Segment Open

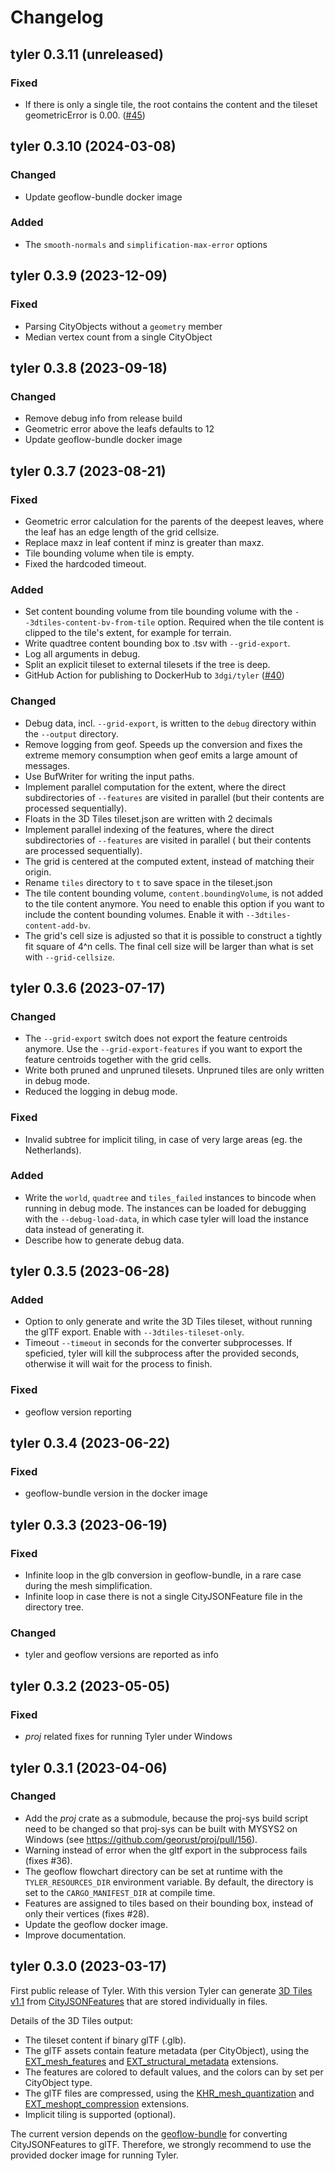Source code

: # Changelog

## tyler 0.3.11 (unreleased)

### Fixed

- If there is only a single tile, the root contains the content and the tileset geometricError is
  0.00. ([#45](https://github.com/3DGI/tyler/issues/45))

## tyler 0.3.10 (2024-03-08)

### Changed

- Update geoflow-bundle docker image

### Added

- The `smooth-normals` and `simplification-max-error` options

## tyler 0.3.9 (2023-12-09)

### Fixed

- Parsing CityObjects without a `geometry` member
- Median vertex count from a single CityObject

## tyler 0.3.8 (2023-09-18)

### Changed

- Remove debug info from release build
- Geometric error above the leafs defaults to 12
- Update geoflow-bundle docker image

## tyler 0.3.7 (2023-08-21)

### Fixed

- Geometric error calculation for the parents of the deepest leaves, where the leaf has an edge length of the grid
  cellsize.
- Replace maxz in leaf content if minz is greater than maxz.
- Tile bounding volume when tile is empty.
- Fixed the hardcoded timeout.

### Added

- Set content bounding volume from tile bounding volume with the `--3dtiles-content-bv-from-tile` option. Required when
  the tile content is clipped to the tile's extent, for example for terrain.
- Write quadtree content bounding box to .tsv with `--grid-export`.
- Log all arguments in debug.
- Split an explicit tileset to external tilesets if the tree is deep.
- GitHub Action for publishing to DockerHub to `3dgi/tyler` ([#40](https://github.com/3DGI/tyler/pull/40))

### Changed

- Debug data, incl. `--grid-export`, is written to the `debug` directory within the `--output` directory.
- Remove logging from geof. Speeds up the conversion and fixes the extreme memory consumption when geof emits a large
  amount of messages.
- Use BufWriter for writing the input paths.
- Implement parallel computation for the extent, where the direct subdirectories of `--features` are visited in
  parallel (but their contents are processed sequentially).
- Floats in the 3D Tiles tileset.json are written with 2 decimals
- Implement parallel indexing of the features, where the direct subdirectories of `--features` are visited in parallel (
  but their contents are processed sequentially).
- The grid is centered at the computed extent, instead of matching their origin.
- Rename `tiles` directory to `t` to save space in the tileset.json
- The tile content bounding volume, `content.boundingVolume`, is not added to the tile content anymore. You need to
  enable this option if you want to include the content bounding volumes. Enable it with `--3dtiles-content-add-bv`.
- The grid's cell size is adjusted so that it is possible to construct a tightly fit square of 4^n cells. The final cell
  size will be larger than what is set with `--grid-cellsize`.

## tyler 0.3.6 (2023-07-17)

### Changed

- The `--grid-export` switch does not export the feature centroids anymore. Use the `--grid-export-features` if you want
  to export the feature centroids together with the grid cells.
- Write both pruned and unpruned tilesets. Unpruned tiles are only written in debug mode.
- Reduced the logging in debug mode.

### Fixed

- Invalid subtree for implicit tiling, in case of very large areas (eg. the Netherlands).

### Added

- Write the `world`, `quadtree` and `tiles_failed` instances to bincode when running in debug mode. The instances can be
  loaded for debugging with the `--debug-load-data`, in which case tyler will load the instance data instead of
  generating it.
- Describe how to generate debug data.

## tyler 0.3.5 (2023-06-28)

### Added

- Option to only generate and write the 3D Tiles tileset, without running the glTF export. Enable
  with `--3dtiles-tileset-only`.
- Timeout `--timeout` in seconds for the converter subprocesses. If speficied, tyler will kill the subprocess after the
  provided seconds, otherwise it will wait for the process to finish.

### Fixed

- geoflow version reporting

## tyler 0.3.4 (2023-06-22)

### Fixed

- geoflow-bundle version in the docker image

## tyler 0.3.3 (2023-06-19)

### Fixed

- Infinite loop in the glb conversion in geoflow-bundle, in a rare case during the mesh simplification.
- Infinite loop in case there is not a single CityJSONFeature file in the directory tree.

### Changed

- tyler and geoflow versions are reported as info

## tyler 0.3.2 (2023-05-05)

### Fixed

- *proj* related fixes for running Tyler under Windows

## tyler 0.3.1 (2023-04-06)

### Changed

- Add the *proj* crate as a submodule, because the proj-sys build script need to be changed so that proj-sys can be
  built with MYSYS2 on Windows (see https://github.com/georust/proj/pull/156).
- Warning instead of error when the gltf export in the subprocess fails (fixes #36).
- The geoflow flowchart directory can be set at runtime with the `TYLER_RESOURCES_DIR` environment variable. By default,
  the directory is set to the `CARGO_MANIFEST_DIR` at compile time.
- Features are assigned to tiles based on their bounding box, instead of only their vertices (fixes #28).
- Update the geoflow docker image.
- Improve documentation.

## tyler 0.3.0 (2023-03-17)

First public release of Tyler.
With this version Tyler can generate [3D Tiles v1.1](https://docs.ogc.org/cs/22-025r4/22-025r4.html)
from [CityJSONFeatures](https://www.cityjson.org/specs/1.1.3/#text-sequences-and-streaming-with-cityjsonfeature) that
are stored individually in files.

Details of the 3D Tiles output:

- The tileset content if binary glTF (.glb).
- The glTF assets contain feature metadata (per CityObject), using
  the [EXT_mesh_features](https://github.com/CesiumGS/glTF/tree/3d-tiles-next/extensions/2.0/Vendor/EXT_mesh_features)
  and [EXT_structural_metadata](https://github.com/CesiumGS/glTF/tree/3d-tiles-next/extensions/2.0/Vendor/EXT_structural_metadata)
  extensions.
- The features are colored to default values, and the colors can by set per CityObject type.
- The glTF files are compressed, using
  the [KHR_mesh_quantization](https://github.com/KhronosGroup/glTF/tree/main/extensions/2.0/Khronos/KHR_mesh_quantization)
  and [EXT_meshopt_compression](https://github.com/KhronosGroup/glTF/tree/main/extensions/2.0/Vendor/EXT_meshopt_compression)
  extensions.
- Implicit tiling is supported (optional).

The current version depends on the [geoflow-bundle](https://github.com/geoflow3d/geoflow-bundle) for converting
CityJSONFeatures to glTF.
Therefore, we strongly recommend to use the provided docker image for running Tyler.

Segment Closed

__TRY IT__
Write out the records above once more, word for word, with no pictures.

__ANSWER TO THIS PROBLEM__
Source code

: # Changelog

## tyler 0.3.11 (unreleased)

### Fixed

- If there is only a single tile, the root contains the content and the tileset geometricError is
  0.00. ([#45](https://github.com/3DGI/tyler/issues/45))

## tyler 0.3.10 (2024-03-08)

### Changed

- Update geoflow-bundle docker image

### Added

- The `smooth-normals` and `simplification-max-error` options

## tyler 0.3.9 (2023-12-09)

### Fixed

- Parsing CityObjects without a `geometry` member
- Median vertex count from a single CityObject

## tyler 0.3.8 (2023-09-18)

### Changed

- Remove debug info from release build
- Geometric error above the leafs defaults to 12
- Update geoflow-bundle docker image

## tyler 0.3.7 (2023-08-21)

### Fixed

- Geometric error calculation for the parents of the deepest leaves, where the leaf has an edge length of the grid
  cellsize.
- Replace maxz in leaf content if minz is greater than maxz.
- Tile bounding volume when tile is empty.
- Fixed the hardcoded timeout.

### Added

- Set content bounding volume from tile bounding volume with the `--3dtiles-content-bv-from-tile` option. Required when
  the tile content is clipped to the tile's extent, for example for terrain.
- Write quadtree content bounding box to .tsv with `--grid-export`.
- Log all arguments in debug.
- Split an explicit tileset to external tilesets if the tree is deep.
- GitHub Action for publishing to DockerHub to `3dgi/tyler` ([#40](https://github.com/3DGI/tyler/pull/40))

### Changed

- Debug data, incl. `--grid-export`, is written to the `debug` directory within the `--output` directory.
- Remove logging from geof. Speeds up the conversion and fixes the extreme memory consumption when geof emits a large
  amount of messages.
- Use BufWriter for writing the input paths.
- Implement parallel computation for the extent, where the direct subdirectories of `--features` are visited in
  parallel (but their contents are processed sequentially).
- Floats in the 3D Tiles tileset.json are written with 2 decimals
- Implement parallel indexing of the features, where the direct subdirectories of `--features` are visited in parallel (
  but their contents are processed sequentially).
- The grid is centered at the computed extent, instead of matching their origin.
- Rename `tiles` directory to `t` to save space in the tileset.json
- The tile content bounding volume, `content.boundingVolume`, is not added to the tile content anymore. You need to
  enable this option if you want to include the content bounding volumes. Enable it with `--3dtiles-content-add-bv`.
- The grid's cell size is adjusted so that it is possible to construct a tightly fit square of 4^n cells. The final cell
  size will be larger than what is set with `--grid-cellsize`.

## tyler 0.3.6 (2023-07-17)

### Changed

- The `--grid-export` switch does not export the feature centroids anymore. Use the `--grid-export-features` if you want
  to export the feature centroids together with the grid cells.
- Write both pruned and unpruned tilesets. Unpruned tiles are only written in debug mode.
- Reduced the logging in debug mode.

### Fixed

- Invalid subtree for implicit tiling, in case of very large areas (eg. the Netherlands).

### Added

- Write the `world`, `quadtree` and `tiles_failed` instances to bincode when running in debug mode. The instances can be
  loaded for debugging with the `--debug-load-data`, in which case tyler will load the instance data instead of
  generating it.
- Describe how to generate debug data.

## tyler 0.3.5 (2023-06-28)

### Added

- Option to only generate and write the 3D Tiles tileset, without running the glTF export. Enable
  with `--3dtiles-tileset-only`.
- Timeout `--timeout` in seconds for the converter subprocesses. If speficied, tyler will kill the subprocess after the
  provided seconds, otherwise it will wait for the process to finish.

### Fixed

- geoflow version reporting

## tyler 0.3.4 (2023-06-22)

### Fixed

- geoflow-bundle version in the docker image

## tyler 0.3.3 (2023-06-19)

### Fixed

- Infinite loop in the glb conversion in geoflow-bundle, in a rare case during the mesh simplification.
- Infinite loop in case there is not a single CityJSONFeature file in the directory tree.

### Changed

- tyler and geoflow versions are reported as info

## tyler 0.3.2 (2023-05-05)

### Fixed

- *proj* related fixes for running Tyler under Windows

## tyler 0.3.1 (2023-04-06)

### Changed

- Add the *proj* crate as a submodule, because the proj-sys build script need to be changed so that proj-sys can be
  built with MYSYS2 on Windows (see https://github.com/georust/proj/pull/156).
- Warning instead of error when the gltf export in the subprocess fails (fixes #36).
- The geoflow flowchart directory can be set at runtime with the `TYLER_RESOURCES_DIR` environment variable. By default,
  the directory is set to the `CARGO_MANIFEST_DIR` at compile time.
- Features are assigned to tiles based on their bounding box, instead of only their vertices (fixes #28).
- Update the geoflow docker image.
- Improve documentation.

## tyler 0.3.0 (2023-03-17)

First public release of Tyler.
With this version Tyler can generate [3D Tiles v1.1](https://docs.ogc.org/cs/22-025r4/22-025r4.html)
from [CityJSONFeatures](https://www.cityjson.org/specs/1.1.3/#text-sequences-and-streaming-with-cityjsonfeature) that
are stored individually in files.

Details of the 3D Tiles output:

- The tileset content if binary glTF (.glb).
- The glTF assets contain feature metadata (per CityObject), using
  the [EXT_mesh_features](https://github.com/CesiumGS/glTF/tree/3d-tiles-next/extensions/2.0/Vendor/EXT_mesh_features)
  and [EXT_structural_metadata](https://github.com/CesiumGS/glTF/tree/3d-tiles-next/extensions/2.0/Vendor/EXT_structural_metadata)
  extensions.
- The features are colored to default values, and the colors can by set per CityObject type.
- The glTF files are compressed, using
  the [KHR_mesh_quantization](https://github.com/KhronosGroup/glTF/tree/main/extensions/2.0/Khronos/KHR_mesh_quantization)
  and [EXT_meshopt_compression](https://github.com/KhronosGroup/glTF/tree/main/extensions/2.0/Vendor/EXT_meshopt_compression)
  extensions.
- Implicit tiling is supported (optional).

The current version depends on the [geoflow-bundle](https://github.com/geoflow3d/geoflow-bundle) for converting
CityJSONFeatures to glTF.
Therefore, we strongly recommend to use the provided docker image for running Tyler.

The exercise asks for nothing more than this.